The ongoing financial crisis, with its welter of high-profile bank failures and fearsome swings in stock valuations, may seem to those of us perched on the leading edge of the 21st century like an unprecedented calamity, a contagion of turmoil that threatens to sweep the orderly, more or less civilized world of our lifetimes into a dark abyss of political, economic, and even social collapse. At long last, the direst predictions of decades past seem to be nearing fulfillment, and worldwide confidence in what we glibly call "the system" is being shaken as never before in recent experience.
Yet this, or something very much like this, has happened before, although not within living memory. Parallels have already been drawn to the obvious, the Great Depression of the 1930s. But a more exact comparison — at least, from the complexion of events as they have so far unfolded — is a much less familiar but, in its day, equally calamitous event, the brief but tumultuous financial upheaval known to posterity as the Panic of 1907 (or, perhaps more aptly, the Banker’s Panic).

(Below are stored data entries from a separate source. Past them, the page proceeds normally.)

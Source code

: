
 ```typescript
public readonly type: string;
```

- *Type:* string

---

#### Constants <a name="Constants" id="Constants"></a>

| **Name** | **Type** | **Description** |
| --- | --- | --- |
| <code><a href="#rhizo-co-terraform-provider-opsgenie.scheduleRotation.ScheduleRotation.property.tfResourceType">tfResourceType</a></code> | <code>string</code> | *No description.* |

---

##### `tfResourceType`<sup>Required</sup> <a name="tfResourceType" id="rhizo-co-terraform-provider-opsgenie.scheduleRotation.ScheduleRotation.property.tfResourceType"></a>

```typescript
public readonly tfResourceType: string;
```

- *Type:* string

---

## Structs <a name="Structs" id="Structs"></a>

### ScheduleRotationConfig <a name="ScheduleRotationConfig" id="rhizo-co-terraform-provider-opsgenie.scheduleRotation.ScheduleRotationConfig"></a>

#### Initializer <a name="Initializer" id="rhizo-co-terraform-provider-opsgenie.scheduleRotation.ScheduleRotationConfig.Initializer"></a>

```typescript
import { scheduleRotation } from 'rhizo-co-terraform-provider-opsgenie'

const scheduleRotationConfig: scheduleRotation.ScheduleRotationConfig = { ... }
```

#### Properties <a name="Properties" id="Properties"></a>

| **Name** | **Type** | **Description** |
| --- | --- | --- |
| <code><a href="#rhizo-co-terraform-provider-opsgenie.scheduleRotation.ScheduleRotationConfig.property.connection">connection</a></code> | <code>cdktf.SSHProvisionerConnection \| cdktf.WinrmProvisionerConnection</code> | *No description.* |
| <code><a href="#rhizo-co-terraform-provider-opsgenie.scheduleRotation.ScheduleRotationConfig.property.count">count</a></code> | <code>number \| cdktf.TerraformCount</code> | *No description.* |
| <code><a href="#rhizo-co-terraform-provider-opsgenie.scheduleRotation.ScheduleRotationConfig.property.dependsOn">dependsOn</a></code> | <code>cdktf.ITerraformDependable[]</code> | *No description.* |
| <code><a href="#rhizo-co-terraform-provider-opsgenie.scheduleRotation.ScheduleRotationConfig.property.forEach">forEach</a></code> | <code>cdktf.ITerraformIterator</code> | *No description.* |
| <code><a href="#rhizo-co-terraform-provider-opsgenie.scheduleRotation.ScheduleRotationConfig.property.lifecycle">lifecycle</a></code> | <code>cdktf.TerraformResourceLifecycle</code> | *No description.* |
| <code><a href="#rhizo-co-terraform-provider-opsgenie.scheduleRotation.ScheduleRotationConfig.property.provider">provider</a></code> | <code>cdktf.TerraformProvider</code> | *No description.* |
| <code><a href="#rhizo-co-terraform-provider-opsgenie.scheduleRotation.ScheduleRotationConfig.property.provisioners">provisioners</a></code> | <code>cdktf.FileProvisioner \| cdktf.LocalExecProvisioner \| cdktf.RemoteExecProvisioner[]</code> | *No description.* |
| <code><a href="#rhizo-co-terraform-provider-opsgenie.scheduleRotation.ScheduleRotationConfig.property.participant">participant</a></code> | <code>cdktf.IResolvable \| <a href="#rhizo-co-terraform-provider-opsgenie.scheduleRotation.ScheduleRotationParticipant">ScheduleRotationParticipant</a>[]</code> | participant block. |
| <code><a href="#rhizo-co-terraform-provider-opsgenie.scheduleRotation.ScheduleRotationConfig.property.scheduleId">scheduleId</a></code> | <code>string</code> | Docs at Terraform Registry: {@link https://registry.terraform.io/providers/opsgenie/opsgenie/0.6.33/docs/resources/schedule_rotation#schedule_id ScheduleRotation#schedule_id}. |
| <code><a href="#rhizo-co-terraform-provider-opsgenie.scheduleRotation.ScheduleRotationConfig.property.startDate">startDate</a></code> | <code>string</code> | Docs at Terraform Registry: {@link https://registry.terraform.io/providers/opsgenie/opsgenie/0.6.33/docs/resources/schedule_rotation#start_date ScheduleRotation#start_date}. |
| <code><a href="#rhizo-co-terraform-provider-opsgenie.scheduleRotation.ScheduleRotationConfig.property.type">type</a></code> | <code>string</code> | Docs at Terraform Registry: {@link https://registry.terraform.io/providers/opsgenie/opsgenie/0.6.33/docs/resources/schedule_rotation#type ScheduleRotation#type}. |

The economic landscape of a century ago was not terribly different in its essentials from what we have today, except that the scale was much smaller, and communication and evaluation of market activity was far less efficient. In those days, the Dow Jones Industrial Average was just transitioning from double to triple digits for the first time (it raced from about 50 in the summer of ’04 to just over 100 less than two years later), and many stocks were traded on outdoor tables along Wall Street. The money supply in New York City — America’s banking center then as now — was dictated by the harvest cycle. When harvested crops went on the market each fall, money tended to leave New York banks, who in turn raised interest rates to attract it back. Foreign investors often took seasonal advantage of these high interest rates, just one facet of a burgeoning international trade. In that comparatively halcyon decade before the First World War ruined the West, the economy was more global and interconnected than ever in the past, and many optimists were predicting the dawn of a new age of world prosperity, free trade and open borders, and a cessation of the petty territorial wars of past centuries.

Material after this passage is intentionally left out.